If adding MCP (e.g., chrome-devtools): After modifying .mcp.json, signal continue to restart the agent process (MCP doesn't hot-reload).
-
Start the application from THIS worktree:
- Read project's
.samocode file or README for startup instructions.
- If the project uses a single named dev container that is currently mounted from another worktree, stop it and restart from this worktree. Named dev containers are typically shared across sessions; it is EXPECTED that browser testing may disrupt another session and that is acceptable. Record in the test report which container (if any) was stopped.
- Verify app is running (ports, health endpoints). If fails to start after two retries, signal blocked.
-
Execute feature tests:
Browser E2E is MANDATORY when implementation touched frontend files (any *.tsx/*.ts/*.jsx/*.js/*.css in the project's frontend directories). Deferring to "human verification" or to a "manual" phase in the plan is NOT allowed — regardless of what the plan labels it.
Required per FE-touching session:
- Navigate to every page the feature changes.
- Exercise the new/modified UI (toggles, filters, forms, empty/error states).

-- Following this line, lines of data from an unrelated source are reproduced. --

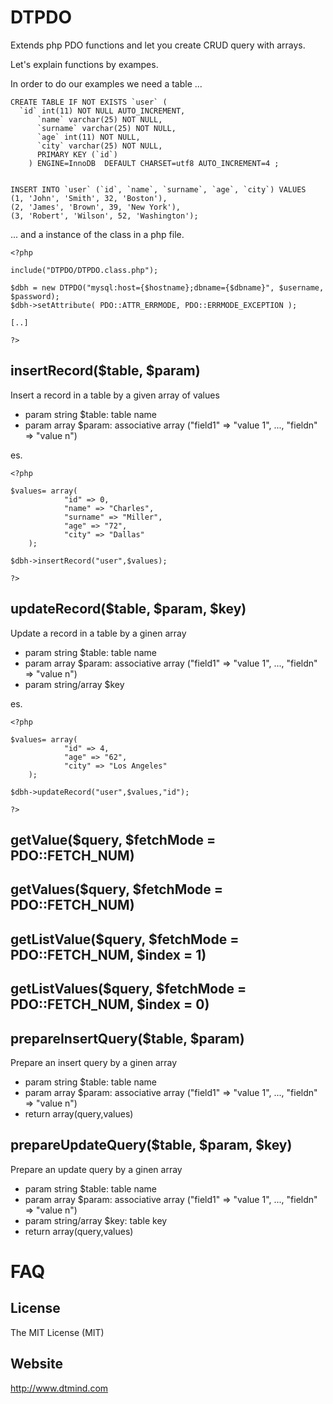 DTPDO
=====

Extends php PDO functions and let you create CRUD query with arrays.

Let's explain functions by exampes. 

In order to do our examples we need a table ...


    CREATE TABLE IF NOT EXISTS `user` (
      `id` int(11) NOT NULL AUTO_INCREMENT,
          `name` varchar(25) NOT NULL,
          `surname` varchar(25) NOT NULL,
          `age` int(11) NOT NULL,
          `city` varchar(25) NOT NULL,
          PRIMARY KEY (`id`)
        ) ENGINE=InnoDB  DEFAULT CHARSET=utf8 AUTO_INCREMENT=4 ;
    
    
    INSERT INTO `user` (`id`, `name`, `surname`, `age`, `city`) VALUES
    (1, 'John', 'Smith', 32, 'Boston'),
    (2, 'James', 'Brown', 39, 'New York'),
    (3, 'Robert', 'Wilson', 52, 'Washington');


... and a instance of the class in a php file. 

    <?php

    include("DTPDO/DTPDO.class.php");
    
    $dbh = new DTPDO("mysql:host={$hostname};dbname={$dbname}", $username, $password);
    $dbh->setAttribute( PDO::ATTR_ERRMODE, PDO::ERRMODE_EXCEPTION );        

    [..]

    ?>

insertRecord($table, $param)
----------------------------
Insert a record in a table by a given array of values

* param string $table: table name
* param array $param: associative array ("field1" => "value 1", ..., "fieldn" => "value n") 

es. 

    <?php
    
    $values= array(
                "id" => 0,
                "name" => "Charles", 
                "surname" => "Miller",
                "age" => "72",
                "city" => "Dallas"
        );
    
    $dbh->insertRecord("user",$values);

    ?>
    
updateRecord($table, $param, $key)
----------------------------------
Update a record in a table by a ginen array
 
* param string $table: table name
* param array $param: associative array ("field1" => "value 1", ..., "fieldn" => "value n") 
* param string/array $key

es. 

    <?php
        
    $values= array(
                "id" => 4,
                "age" => "62",
                "city" => "Los Angeles"
        );
    
    $dbh->updateRecord("user",$values,"id");
    
    ?>
    

getValue($query, $fetchMode = PDO::FETCH_NUM)
---------------------------------------------


getValues($query, $fetchMode = PDO::FETCH_NUM)
----------------------------------------------


getListValue($query, $fetchMode = PDO::FETCH_NUM, $index = 1)
------------------------------------------------------------


getListValues($query, $fetchMode = PDO::FETCH_NUM, $index = 0)
--------------------------------------------------------------


prepareInsertQuery($table, $param)
----------------------------------
Prepare an insert query by a ginen array

* param string $table: table name
* param array $param: associative array ("field1" => "value 1", ..., "fieldn" => "value n") 
* return array(query,values)




prepareUpdateQuery($table, $param, $key)
----------------------------------------
Prepare an update query by a ginen array
 
* param string $table: table name
* param array $param: associative array ("field1" => "value 1", ..., "fieldn" => "value n") 
* param string/array $key: table key
* return array(query,values)

 
FAQ
===

License
-------
The MIT License (MIT)

Website
-------
http://www.dtmind.com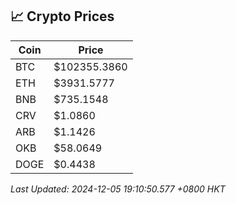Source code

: ## 📈 Crypto Prices

| Coin | Price |
| ---- | ----- |
| BTC | $102355.3860 |
| ETH | $3931.5777 |
| BNB | $735.1548 |
| CRV | $1.0860 |
| ARB | $1.1426 |
| OKB | $58.0649 |
| DOGE | $0.4438 |

_Last Updated: 2024-12-05 19:10:50.577 +0800 HKT_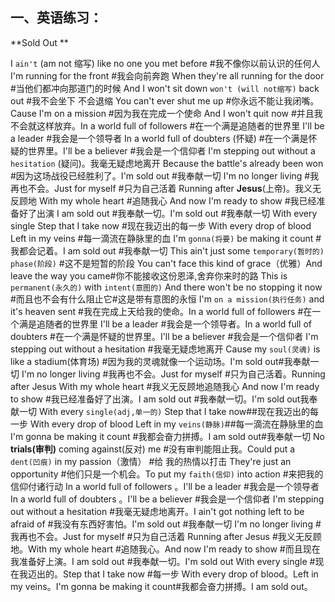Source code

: ## 一、英语练习：
**Sold Out **

I `ain't` (am not 缩写) like no one you met before    #我不像你以前认识的任何人
I'm running for the front    #我会向前奔跑
When they're all running for the door    #当他们都冲向那道门的时候
And I won't sit down `won't (will not缩写)` back out    #我不会坐下 不会退缩
You can't ever shut me up    #你永远不能让我闭嘴。Cause I'm on a mission    #因为我在完成一个使命
And I won't quit now    #并且我不会就这样放弃。In a world full of followers    #在一个满是追随者的世界里
I'll be a leader    #我会是一个领导者
In a world full of doubters (怀疑)    #在一个满是怀疑的世界里。I'll be a believer #我会是一个信仰者
I'm stepping out without a `hesitation` (疑问)。我毫无疑虑地离开
Because the battle's already been won    #因为这场战役已经胜利了。I'm sold out    #我奉献一切
I'm no longer living    #我再也不会。Just for myself    #只为自己活着
Running after **Jesus**(上帝)。我义无反顾地
With my whole heart    #追随我心
And now I'm ready to show    #我已经准备好了出演
I am sold out    #我奉献一切。I'm sold out    #我奉献一切
With every single Step that I take now    #现在我迈出的每一步
With every drop of blood Left in my veins  #每一滴流在静脉里的血
I'm `gonna(将要)` be making it count    #我都会记着。I am sold out    #我奉献一切
This ain't just some `temporary(暂时的) phase(阶段)`    #这不是短暂的阶段
You can't face this kind of grace（优雅）And leave the way you came#你不能接收这份恩泽,舍弃你来时的路
This is `permanent(永久的)` with `intent(意图的)` And there won't be no stopping it now    #而且也不会有什么阻止它#这是带有意图的永恒
I'm `on a mission(执行任务)` and it's heaven sent    #我在完成上天给我的使命。In a world full of followers    #在一个满是追随者的世界里
I'll be a leader    #我会是一个领导者。In a world full of doubters    #在一个满是怀疑的世界里。I'll be a believer    #我会是一个信仰者
I'm stepping out without a hesitation    #我毫无疑虑地离开
Cause my `soul(灵魂)` is like a stadium(体育场) #因为我的灵魂就像一个运动场。I'm sold out#我奉献一切
I'm no longer living    #我再也不会。Just for myself #只为自己活着。Running after Jesus With my whole heart #我义无反顾地追随我心
And now I'm ready to show #我已经准备好了出演。I am sold out    #我奉献一切。I'm sold out我奉献一切
With every `single(adj,单一的)` Step that I take now##现在我迈出的每一步
With every drop of blood Left in my `veins(静脉)`##每一滴流在静脉里的血
I'm gonna be making it count   #我都会奋力拼搏。I am sold out#我奉献一切
No **trials(审判)** coming against(反对) me    #没有审判能阻止我。Could put a `dent(凹痕)` in my passion（激情）    #给 我的热情以打击
They're just an opportunity    #他们只是一个机会。To put my `faith(信仰)` into action    #来把我的信仰付诸行动
In a world full of followers    。I'll be a leader    #我会是一个领导者
In a world full of doubters    。I'll be a believer    #我会是一个信仰者
I'm stepping out without a hesitation    #我毫无疑虑地离开。I ain't got nothing left to be afraid of    #我没有东西好害怕。I'm sold out    #我奉献一切
I'm no longer living    #我再也不会。Just for myself    #只为自己活着
Running after Jesus    #我义无反顾地。With my whole heart    #追随我心。And now I'm ready to show    #而且现在我准备好上演。I am sold out    #我奉献一切。I'm sold out
With every single    #现在我迈出的。Step that I take now    #每一步
With every drop of blood。Left in my veins。I'm gonna be making it count#我都会奋力拼搏。I am sold out。
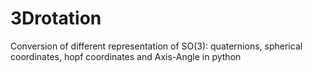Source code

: # 3Drotation
Conversion of different representation of SO(3): quaternions, spherical coordinates, hopf coordinates and Axis-Angle in python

- Capture screenshots of each key view to
[SESSION_PATH]/_screenshots/[NN]-[view-slug].png. At minimum: default state, post-interaction state, one edge case.
- Network audit: record request method + URL + params for the feature's API traffic and include it in the test report. This is how you prove the shipped queries match the intended ones.
- Console audit: any new browser error or warning introduced by the change blocks the phase.
Mock data: if the feature needs data density (lists, charts, timelines, pagination), seed it via the project's existing scripts or fixtures (check the project README, seed/fixture directories, or database*/scripts/). Empty states alone are not sufficient coverage.
API testing:
curl -X POST http://localhost:8000/api/endpoint \
-H "Content-Type: application/json" \
-d '{"test": "data"}'
- Use project-specific auth if needed (check .samocode or README)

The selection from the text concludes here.